The well-known cover version of this song by the rock band Three Dog Night appeared in 1973 on the Billboard Hot 100, on the top 40 from the beginning of June through the end of August. It reached No. 3 in both the pop singles and adult contemporary categories, No. 1 on the Cashbox charts, and also spent a week at No. 1 on popular Top 40 stations WABC New York and WLS Chicago.

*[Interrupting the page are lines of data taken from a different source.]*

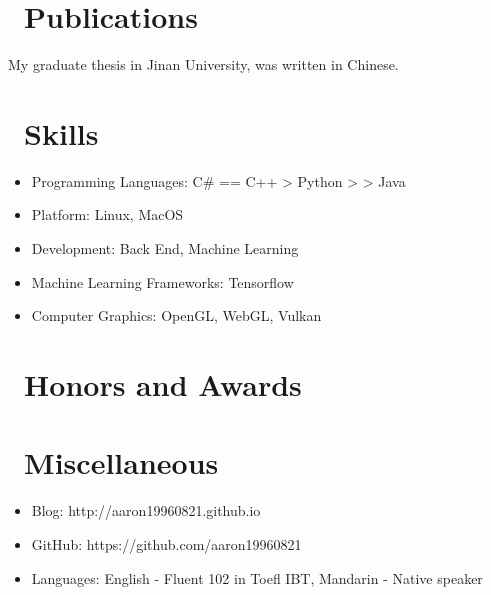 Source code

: \documentclass{resume}
\begin{document}
\section{\faCogs\ Publications}
My graduate thesis in Jinan University, was written in Chinese.

\section{\faCogs\ Skills}
\begin{itemize}[parsep=0.5ex]
  \item Programming Languages: C\# == C++ > Python > > Java
  \item Platform: Linux, MacOS
  \item Development: Back End, Machine Learning
  \item Machine Learning Frameworks: Tensorflow
  \item Computer Graphics: OpenGL, WebGL, Vulkan
\end{itemize}

\section{\faHeartO\ Honors and Awards}

\section{\faInfo\ Miscellaneous}
\begin{itemize}[parsep=0.5ex]
  \item Blog: http://aaron19960821.github.io
  \item GitHub: https://github.com/aaron19960821
  \item Languages: English - Fluent 102 in Toefl IBT, Mandarin - Native speaker
\end{itemize}
\end{document}
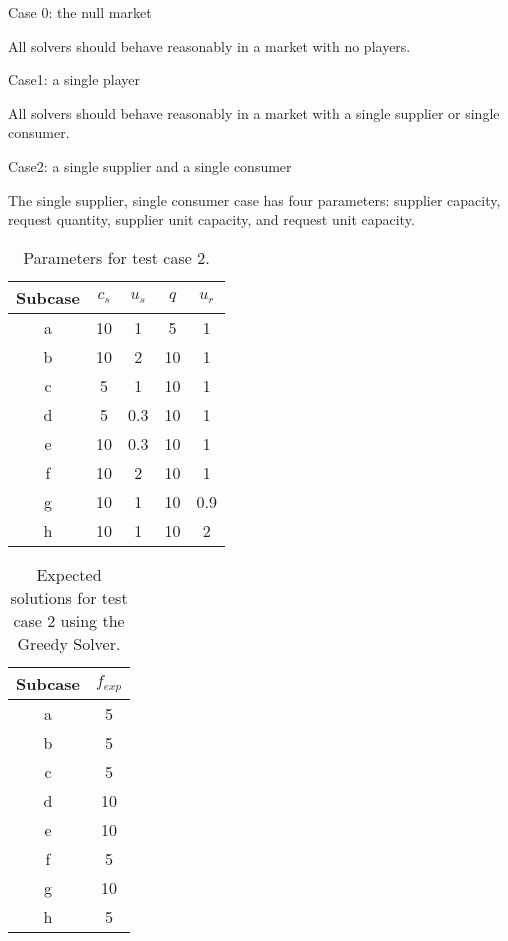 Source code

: Case 0: the null market

All solvers should behave reasonably in a market with no players.

Case1: a single player

All solvers should behave reasonably in a market with a single supplier or
single consumer.

Case2: a single supplier and a single consumer

The single supplier, single consumer case has four parameters: supplier
capacity, request quantity, supplier unit capacity, and request unit capacity.

\begin{table}[ht]
  \begin{center}
    \caption{Parameters for test case 2.}
    \begin{tabular}{ccccc}
    \toprule
    Subcase & $c_s$ & $u_s$ & $q$ & $u_r$\\
    \midrule
    a & 10 & 1   & 5  & 1   \\
    b & 10 & 2   & 10 & 1   \\
    c & 5  & 1   & 10 & 1   \\
    d & 5  & 0.3 & 10 & 1   \\
    e & 10 & 0.3 & 10 & 1   \\
    f & 10 & 2   & 10 & 1   \\
    g & 10 & 1   & 10 & 0.9 \\
    h & 10 & 1   & 10 & 2   \\
    \bottomrule
    \end{tabular}
  \end{center}
\end{table}

\begin{table}[ht]
  \begin{center}
    \caption{Expected solutions for test case 2 using the Greedy Solver.}
    \begin{tabular}{cc}
    \toprule
    Subcase & $f_{exp}$\\
    \midrule
    a & 5  \\
    b & 5  \\
    c & 5  \\
    d & 10 \\
    e & 10 \\
    f & 5  \\
    g & 10 \\
    h & 5  \\
    \bottomrule
    \end{tabular}
  \end{center}
\end{table}

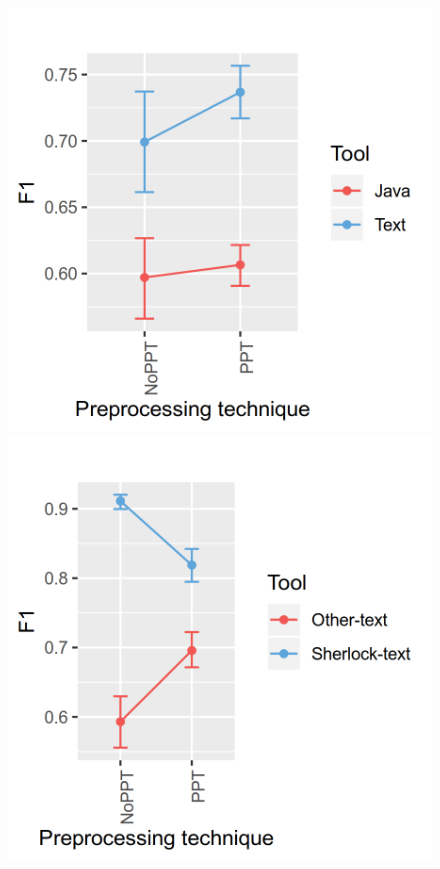 \documentclass[a4paper, 12pt, oneside, openany, final, pdftex]{book}\usepackage[]{graphicx}\usepackage[]{color}
\makeatletter
\def\maxwidth{ %
  \ifdim\Gin@nat@width>\linewidth
    \linewidth
  \else
    \Gin@nat@width
  \fi
}
\makeatother
\begin{document}
\begin{appendices}
\begin{figure}[ht]\centering{} 
\includegraphics[width=\maxwidth]{figure/Figure-SOCO-INTERACTION-1} 
\label{fig:interaction- 1 for SOCO D1 }\endminipage\hfill {} 
\includegraphics[width=\maxwidth]{figure/Figure-SOCO-INTERACTION-2} 

\end{figure}
\end{appendices}
\end{document}

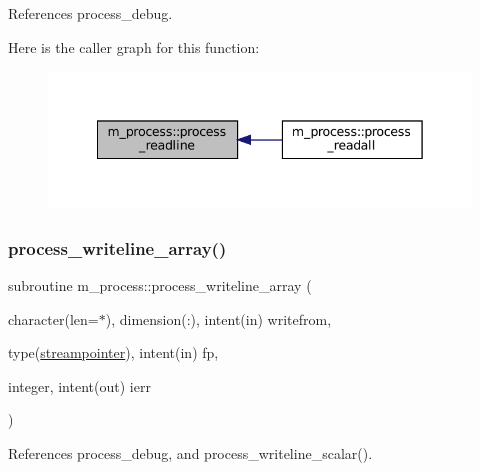 References process\+\_\+debug.

Here is the caller graph for this function\+:
\nopagebreak
\begin{figure}[H]
\begin{center}
\leavevmode
\includegraphics[width=342pt]{namespacem__process_acbc72c5ed371430a471aa1f3010fbbda_icgraph}
\end{center}
\end{figure}
\mbox{\label{namespacem__process_a08887a918eba167ceacddf58ca084270}} 
\subsubsection{\texorpdfstring{process\+\_\+writeline\+\_\+array()}{process\_writeline\_array()}}
{\footnotesize\ttfamily subroutine m\+\_\+process\+::process\+\_\+writeline\+\_\+array (\begin{DoxyParamCaption}\item[{character(len=$\ast$), dimension(\+:), intent(in)}]{writefrom,  }\item[{type(\mbox{\hyperlink{structm__process_1_1streampointer}{streampointer}}), intent(in)}]{fp,  }\item[{integer, intent(out)}]{ierr }\end{DoxyParamCaption})\hspace{0.3cm}{\ttfamily [private]}}



References process\+\_\+debug, and process\+\_\+writeline\+\_\+scalar().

The song, the first one that the group had specifically cut as a single, rather than as part of an album project, later appeared on Cyan, Three Dog Night's ninth album, and subsequently on numerous anthologies and compilation albums.

Although the lyrics of "Shambala" draw on a theme from Eastern mysticism, AllMusic notes the "very strong gospel feeling" of the album Cyan is most evident on this song. Allmusic calls this hit single "one of the group's finest later period records."

In the original recording, writer Daniel Moore pronounces the first syllable of the title ("sham") as it would rhyme with "ham". The Three Dog Night and B.W. Stevenson versions pronounce that syllable to rhyme with "mom".

==B. W. Stevenson version==
One week before Three Dog Night's version appeared on the charts, Texan singer-songwriter B. W. Stevenson's minute-shorter version bowed at No. 96 and later peaked at No. 66 the week of June 9. It also reached No. 31 on the U.S. Adult Contemporary chart. This lesser-known version is often regarded as country pop or country rock and appears on collections of such. The twang of Stevenson's steel-string acoustic guitar, his Southern accent and an American folk music sound all distinguish it from the better-known Three Dog Night version. In South Africa, Stevenson's version actually charted higher, peaking at No. 8, compared to Three Dog Night's at No. 13.

==Chart performance (Three Dog Night version)==

===Weekly charts===

| Chart (1973) | Peak position |
|---|---|
| Australia (Kent Music Report) | 53 |
| Austria (Ö3 Austria Top 40) | 17 |
| Canadian RPM Top Singles | 4 |
| Canada RPM Adult Contemporary | 2 |
| Germany (GfK) | 38 |
| New Zealand (Listener) | 1 |
| South Africa (Springbok Radio) | 13 |
| US Billboard Hot 100 | 3 |
| US Adult Contemporary (Billboard) | 3 |
| US Cash Box | 1 |

===Year-end charts===

| Chart (1973) | Rank |
|---|---|
| Canada | 54 |
| US Billboard Hot 100 | 31 |
| US Cash Box | 10 |

==Certifications==

| Region | Certification | Certified units/sales |
| United States (RIAA) | Gold | 1,000,000^{^} |
^{^} Shipments figures based on certification alone.